Overigens is niet zozeer het feit dat het Hoornwerk voor de berg ligt bijzonder, maar wel dat het Hoornwerk als frontlijn verdedigingspunt voor [oost] van de Grift lag. De frontlijn langs de gehele Grebbelinie wilde immers juist profiteren van het verdedigen van een vervelende hindernis. Daar waar geen Grift was bouwde men daarom een tankgracht. » Deze reactie is geplaatst op 10 juni 2007 14:41 |
|
|
(redactie)
Totaal berichten: 2.294
|
Het is inderdaad nuttig om je, als je de verdediging van de Grebbeberg analyseert, te realiseren dat, in tegenstelling tot de huidige periode, de omgeving rond de opgang naar de Grebbeberg behoorlijk bebouwd was. Naast Hotel de Grebbe waren daar verscheidene villa's en huizen. Daarvan resteert tegenwoordig nog slechts een, grof gezegd achter de S 15 ( hoger de Grebbeberg op ). Natuurlijk had dit alles destijds consequenties voor de verdedigingsplannen. Binnen de Nederlandse verhoudingen was opruiming van dit " gehucht " op een vroegtijdig tijdstip natuurlijk volkomen uitgesloten.
Uiteindelijk was het omkappen van hinderlijke fruitbomen al teveel gevraagd.

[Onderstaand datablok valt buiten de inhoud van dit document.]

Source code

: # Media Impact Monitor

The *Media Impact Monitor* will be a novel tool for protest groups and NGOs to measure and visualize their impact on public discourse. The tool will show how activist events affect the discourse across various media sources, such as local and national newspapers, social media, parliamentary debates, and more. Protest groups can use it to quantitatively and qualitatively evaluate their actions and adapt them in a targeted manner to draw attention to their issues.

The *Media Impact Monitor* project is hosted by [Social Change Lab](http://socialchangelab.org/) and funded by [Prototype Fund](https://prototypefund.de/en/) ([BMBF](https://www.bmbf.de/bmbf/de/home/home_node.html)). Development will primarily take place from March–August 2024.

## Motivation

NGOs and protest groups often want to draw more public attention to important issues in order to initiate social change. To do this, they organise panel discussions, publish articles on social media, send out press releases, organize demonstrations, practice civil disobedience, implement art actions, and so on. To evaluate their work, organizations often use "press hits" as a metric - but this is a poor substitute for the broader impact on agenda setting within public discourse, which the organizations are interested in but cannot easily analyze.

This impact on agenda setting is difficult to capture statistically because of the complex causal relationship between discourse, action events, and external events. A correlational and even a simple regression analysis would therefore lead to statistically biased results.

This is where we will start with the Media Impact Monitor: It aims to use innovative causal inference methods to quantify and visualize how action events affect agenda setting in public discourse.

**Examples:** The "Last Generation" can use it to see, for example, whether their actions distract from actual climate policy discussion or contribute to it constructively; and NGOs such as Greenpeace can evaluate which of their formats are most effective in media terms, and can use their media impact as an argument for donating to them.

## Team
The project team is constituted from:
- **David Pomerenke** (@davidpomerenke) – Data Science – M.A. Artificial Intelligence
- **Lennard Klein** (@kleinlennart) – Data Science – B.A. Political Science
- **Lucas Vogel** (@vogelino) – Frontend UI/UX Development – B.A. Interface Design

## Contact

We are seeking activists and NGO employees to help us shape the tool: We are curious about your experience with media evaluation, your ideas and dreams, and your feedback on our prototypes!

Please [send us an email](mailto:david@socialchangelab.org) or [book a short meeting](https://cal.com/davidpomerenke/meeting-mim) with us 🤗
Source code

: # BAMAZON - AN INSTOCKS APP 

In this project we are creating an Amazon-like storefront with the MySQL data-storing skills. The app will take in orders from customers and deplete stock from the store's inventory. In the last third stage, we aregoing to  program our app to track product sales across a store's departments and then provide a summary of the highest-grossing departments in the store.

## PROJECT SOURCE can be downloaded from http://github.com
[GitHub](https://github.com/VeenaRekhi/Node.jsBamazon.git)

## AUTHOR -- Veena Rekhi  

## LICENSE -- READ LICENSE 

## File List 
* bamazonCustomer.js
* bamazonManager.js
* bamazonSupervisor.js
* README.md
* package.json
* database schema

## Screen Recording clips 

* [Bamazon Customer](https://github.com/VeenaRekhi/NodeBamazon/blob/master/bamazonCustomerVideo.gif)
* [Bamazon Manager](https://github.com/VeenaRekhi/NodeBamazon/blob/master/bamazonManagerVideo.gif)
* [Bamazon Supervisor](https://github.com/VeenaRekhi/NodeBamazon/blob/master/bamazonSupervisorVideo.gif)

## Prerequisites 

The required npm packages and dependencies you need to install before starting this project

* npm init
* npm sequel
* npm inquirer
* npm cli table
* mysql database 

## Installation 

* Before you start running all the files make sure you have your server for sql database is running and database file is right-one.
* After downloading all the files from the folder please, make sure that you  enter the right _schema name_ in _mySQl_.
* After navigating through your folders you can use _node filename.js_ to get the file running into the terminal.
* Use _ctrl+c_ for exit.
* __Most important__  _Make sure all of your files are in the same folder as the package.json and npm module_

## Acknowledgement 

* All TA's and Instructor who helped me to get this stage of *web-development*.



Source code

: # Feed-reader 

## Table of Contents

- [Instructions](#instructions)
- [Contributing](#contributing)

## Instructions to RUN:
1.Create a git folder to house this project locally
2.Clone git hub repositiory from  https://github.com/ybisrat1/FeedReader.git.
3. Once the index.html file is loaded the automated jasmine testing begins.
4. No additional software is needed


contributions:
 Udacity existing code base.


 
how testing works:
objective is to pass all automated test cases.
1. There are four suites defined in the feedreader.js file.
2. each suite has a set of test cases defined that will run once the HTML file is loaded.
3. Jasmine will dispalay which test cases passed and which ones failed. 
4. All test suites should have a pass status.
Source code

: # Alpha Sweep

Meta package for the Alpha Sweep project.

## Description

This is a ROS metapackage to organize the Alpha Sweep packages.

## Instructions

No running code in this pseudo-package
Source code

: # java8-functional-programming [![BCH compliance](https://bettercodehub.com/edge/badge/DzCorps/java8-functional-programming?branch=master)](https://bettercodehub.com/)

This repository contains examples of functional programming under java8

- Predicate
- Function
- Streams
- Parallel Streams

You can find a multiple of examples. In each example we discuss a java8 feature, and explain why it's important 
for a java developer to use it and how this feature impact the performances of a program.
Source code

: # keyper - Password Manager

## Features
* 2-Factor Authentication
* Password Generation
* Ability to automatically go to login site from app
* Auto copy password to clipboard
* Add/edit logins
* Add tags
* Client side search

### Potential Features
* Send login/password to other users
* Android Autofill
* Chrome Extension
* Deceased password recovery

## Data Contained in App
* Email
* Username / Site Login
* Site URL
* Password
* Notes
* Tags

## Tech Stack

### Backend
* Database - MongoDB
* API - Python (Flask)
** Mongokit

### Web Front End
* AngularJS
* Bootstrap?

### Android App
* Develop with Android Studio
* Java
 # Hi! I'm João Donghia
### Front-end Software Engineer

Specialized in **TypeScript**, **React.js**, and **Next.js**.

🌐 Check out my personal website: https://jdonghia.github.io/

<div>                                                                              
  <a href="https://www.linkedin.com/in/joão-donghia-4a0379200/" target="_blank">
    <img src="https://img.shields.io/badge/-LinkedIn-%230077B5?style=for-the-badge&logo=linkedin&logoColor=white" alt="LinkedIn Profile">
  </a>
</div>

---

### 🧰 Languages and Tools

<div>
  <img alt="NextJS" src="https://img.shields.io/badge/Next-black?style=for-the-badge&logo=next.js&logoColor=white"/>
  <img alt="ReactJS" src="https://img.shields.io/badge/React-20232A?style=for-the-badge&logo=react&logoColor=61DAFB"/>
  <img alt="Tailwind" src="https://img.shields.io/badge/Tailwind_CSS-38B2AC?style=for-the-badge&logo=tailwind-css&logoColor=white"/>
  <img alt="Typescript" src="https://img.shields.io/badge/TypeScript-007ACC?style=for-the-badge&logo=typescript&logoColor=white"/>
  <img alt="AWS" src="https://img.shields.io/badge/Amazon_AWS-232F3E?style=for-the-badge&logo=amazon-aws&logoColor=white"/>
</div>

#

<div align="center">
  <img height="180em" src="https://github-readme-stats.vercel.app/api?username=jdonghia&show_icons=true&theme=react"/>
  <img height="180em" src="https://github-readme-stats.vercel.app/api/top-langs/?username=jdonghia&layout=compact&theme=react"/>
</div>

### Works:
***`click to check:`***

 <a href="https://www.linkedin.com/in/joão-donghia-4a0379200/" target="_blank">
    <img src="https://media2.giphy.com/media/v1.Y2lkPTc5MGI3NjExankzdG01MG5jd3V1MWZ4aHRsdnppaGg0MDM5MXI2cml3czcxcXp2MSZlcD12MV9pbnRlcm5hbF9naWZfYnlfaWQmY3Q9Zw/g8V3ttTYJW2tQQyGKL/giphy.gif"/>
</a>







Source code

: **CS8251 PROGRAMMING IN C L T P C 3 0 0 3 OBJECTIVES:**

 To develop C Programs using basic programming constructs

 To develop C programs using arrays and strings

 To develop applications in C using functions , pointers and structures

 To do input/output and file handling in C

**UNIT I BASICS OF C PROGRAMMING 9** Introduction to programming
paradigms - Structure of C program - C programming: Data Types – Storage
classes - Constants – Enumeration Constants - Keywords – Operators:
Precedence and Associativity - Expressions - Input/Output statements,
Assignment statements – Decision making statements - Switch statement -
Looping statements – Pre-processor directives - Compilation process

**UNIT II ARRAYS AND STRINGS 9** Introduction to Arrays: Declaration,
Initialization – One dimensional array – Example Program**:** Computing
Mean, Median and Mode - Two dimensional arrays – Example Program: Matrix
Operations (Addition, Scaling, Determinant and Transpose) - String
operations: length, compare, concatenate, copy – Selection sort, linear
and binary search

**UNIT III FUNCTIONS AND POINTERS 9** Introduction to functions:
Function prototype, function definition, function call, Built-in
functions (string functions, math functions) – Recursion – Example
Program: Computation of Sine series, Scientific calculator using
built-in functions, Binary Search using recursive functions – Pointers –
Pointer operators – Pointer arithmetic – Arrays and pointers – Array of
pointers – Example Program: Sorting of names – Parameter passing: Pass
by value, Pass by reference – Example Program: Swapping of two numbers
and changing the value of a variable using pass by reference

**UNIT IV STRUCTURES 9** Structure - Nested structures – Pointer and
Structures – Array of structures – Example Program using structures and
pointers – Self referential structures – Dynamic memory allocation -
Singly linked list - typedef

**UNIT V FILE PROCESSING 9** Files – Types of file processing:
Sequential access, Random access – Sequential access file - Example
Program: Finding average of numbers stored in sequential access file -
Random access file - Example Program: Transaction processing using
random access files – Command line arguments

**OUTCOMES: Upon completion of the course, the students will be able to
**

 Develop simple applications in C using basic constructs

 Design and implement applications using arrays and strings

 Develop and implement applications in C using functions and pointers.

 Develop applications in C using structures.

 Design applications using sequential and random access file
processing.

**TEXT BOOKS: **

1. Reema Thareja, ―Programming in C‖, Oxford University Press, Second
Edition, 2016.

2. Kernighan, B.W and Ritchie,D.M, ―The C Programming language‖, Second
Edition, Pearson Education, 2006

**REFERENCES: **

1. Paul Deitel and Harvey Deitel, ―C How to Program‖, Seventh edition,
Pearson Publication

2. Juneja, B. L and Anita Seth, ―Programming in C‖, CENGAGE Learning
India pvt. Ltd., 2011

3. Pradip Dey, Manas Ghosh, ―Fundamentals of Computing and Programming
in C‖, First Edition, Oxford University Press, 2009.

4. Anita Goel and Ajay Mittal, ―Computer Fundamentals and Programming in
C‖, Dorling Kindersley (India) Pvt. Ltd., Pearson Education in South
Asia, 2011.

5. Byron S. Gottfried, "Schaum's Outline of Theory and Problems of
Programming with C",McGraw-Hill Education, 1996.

Op de website staat een groot aantal relevente foto's afgedrukt, zie daarvoor bibliotheek / foto's omgeving Grebbesluis. » Deze reactie is geplaatst op 10 juni 2007 16:50 |
|
|
|
Het niet verwijderen van huizen, bomen, rogge, etc loopt blijkbaar als een rode draad door de stellingbouw tijdens de mobilisatieperiode. Ik lees regelmatig stukken van verontwaardigde militairen. Militairen die op posities vochten waar dergelijke hindernissen het schootveld beperkten moeten zich wel zeer gefustreerd hebben gevoeld. Zij liepen immers het risico om de prijs voor dergelijke compromissen te betalen (hun leven). Telkens realiseer ik me dat deze militairen mensen zoals ik waren. Echtgenoten, vaders van kinderen. Zijn er situaties bekend dat soldaten het recht in eigen hand namen en de hindernissen toch nog hebben opgeruimd? Een andere vraag die me te binnen schiet is: waarom hebben ze dat roggeveld niet platgebrand op 10 mei? » Deze reactie is geplaatst op 10 juni 2007 20:03 |
|
|
(redactie)
Totaal berichten: 2.114
|
Tja Thomas, rationeel gesproken heb je volkomen gelijk, maar we waren een natie die serieus dacht de dans weer te ontspringen. Slechts weinigen waren overtuigd dat de oorlogsbeker dit keer leeggedronken moest worden en niet aan ons voorbij kon gaan. We praten over honderden kilometers stellinggebied. Het is niet zo vreemd dat dit niet volkomen vrij van obstakels werd gemaakt. De Grebbeberg was vooroorlogs al een recreatieplek in de top 5 van Nederland. Een schitterend natuurgebied, met een alom bekend dierenpark. Hotels stonden aan de voet van de berg, en klein dorp gewoon. Ik vind het persoonlijk niet ongewoon dat men dat heeft laten staan. Zeker niet in een land dat pas een maand voor de inval de staat van beleg afkondigt. We hadden een ontzettend naief kabinet, en vele daarvoor ook al. En zij waren afspiegeling van een volk dat buiten de randstad om nauwelijks over eigen gemeentegrenzen keek. Het is makkelijk vandaag de toekomst van gisteren te voorspellen. Maar zo werkt het niet. Schootsveldruimingen in de vorm van boomgaarden en dergelijken had beslist wel moeten gebeuren.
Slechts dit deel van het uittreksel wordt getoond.